The Starbucks Union Efforts Just Passed A Major Milestone

If you've been following the massive union campaign over at Starbucks, you might forget that the highly publicized national drive hasn't been in the news for as long as it might seem. Workers' push for unionization at the coffee giant took off in December 2021 following an outcry from workers at a Buffalo outpost, whose demands included better training programs and expanded benefits (via The New York Times). When word caught on at other locations across the country, Starbucks workers felt empowered to rally for similar demands from their own managers, resulting in one of the biggest labor movements in recent years, and with a huge support network — including the National Labor Relations Board, which sued Starbucks in April for alleged retaliation against union organizers — to boot. 

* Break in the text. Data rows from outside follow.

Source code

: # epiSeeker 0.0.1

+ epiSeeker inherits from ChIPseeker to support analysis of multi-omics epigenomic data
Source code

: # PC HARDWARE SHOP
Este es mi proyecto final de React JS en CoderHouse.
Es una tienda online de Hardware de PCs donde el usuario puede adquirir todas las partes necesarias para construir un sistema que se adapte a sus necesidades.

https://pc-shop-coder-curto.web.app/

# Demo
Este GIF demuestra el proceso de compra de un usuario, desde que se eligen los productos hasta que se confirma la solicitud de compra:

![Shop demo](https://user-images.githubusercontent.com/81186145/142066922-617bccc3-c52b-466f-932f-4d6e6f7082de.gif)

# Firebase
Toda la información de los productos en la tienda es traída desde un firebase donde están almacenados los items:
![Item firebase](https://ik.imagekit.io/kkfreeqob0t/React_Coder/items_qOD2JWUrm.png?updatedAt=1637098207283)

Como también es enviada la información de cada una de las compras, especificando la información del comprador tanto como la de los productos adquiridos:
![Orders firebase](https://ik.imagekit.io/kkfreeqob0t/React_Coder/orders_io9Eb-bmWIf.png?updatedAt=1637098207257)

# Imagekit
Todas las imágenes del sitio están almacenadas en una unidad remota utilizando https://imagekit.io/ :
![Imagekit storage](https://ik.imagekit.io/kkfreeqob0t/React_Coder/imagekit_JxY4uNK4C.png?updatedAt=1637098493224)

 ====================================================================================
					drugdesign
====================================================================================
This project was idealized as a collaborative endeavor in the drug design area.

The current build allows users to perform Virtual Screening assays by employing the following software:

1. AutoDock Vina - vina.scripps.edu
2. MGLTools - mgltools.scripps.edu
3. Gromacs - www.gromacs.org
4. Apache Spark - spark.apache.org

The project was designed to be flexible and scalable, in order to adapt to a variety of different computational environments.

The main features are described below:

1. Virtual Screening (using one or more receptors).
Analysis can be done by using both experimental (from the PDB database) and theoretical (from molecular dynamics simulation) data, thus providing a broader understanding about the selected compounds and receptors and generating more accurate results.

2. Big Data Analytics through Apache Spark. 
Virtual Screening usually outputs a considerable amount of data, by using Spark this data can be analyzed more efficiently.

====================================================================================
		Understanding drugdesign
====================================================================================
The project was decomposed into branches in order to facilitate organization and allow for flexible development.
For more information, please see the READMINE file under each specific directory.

What's more, the union drive at Starbucks may have inspired similar campaigns at corporations like Trader Joe's, whose second location voted to unionize just last month, and whose Hadley, Massachusetts location kicks off its official union election today, July 27 (via Twitter). Only time will tell if TJ's workers will gain the same traction as those at Starbucks, whose union efforts just reached a major milestone this week. 

Starbucks has surpassed 200 pro-union stores

Oh, how time flies — it seems like only yesterday that union attempts at Starbucks expanded to 19 states. On July 22, the campaign hit an even more impressive milestone by reaching 200 pro-union stores, Nation's Restaurant News reports. That number came courtesy of workers in Cleveland, who voted 11-9 to join Starbucks Workers United, per the National Labor Relations Board. On July 26, workers in Long Island, New York took things up to 201 by voting "yes" to unionize. 

Despite these successes, corporate leaders at Starbucks still oppose its workers' organizing efforts. A Starbucks Workers United representative told Nation's Restaurant News that, "in addition to firings," Starbucks is "also trying to make life in the stores increasingly difficult for workers" by opening stores earlier, requiring workers to come in before sunrise, or by closing stores altogether and denying workers a paycheck. CNBC reports that, as of May, Starbucks was facing more than 200 violations of the National Labor Relations Act.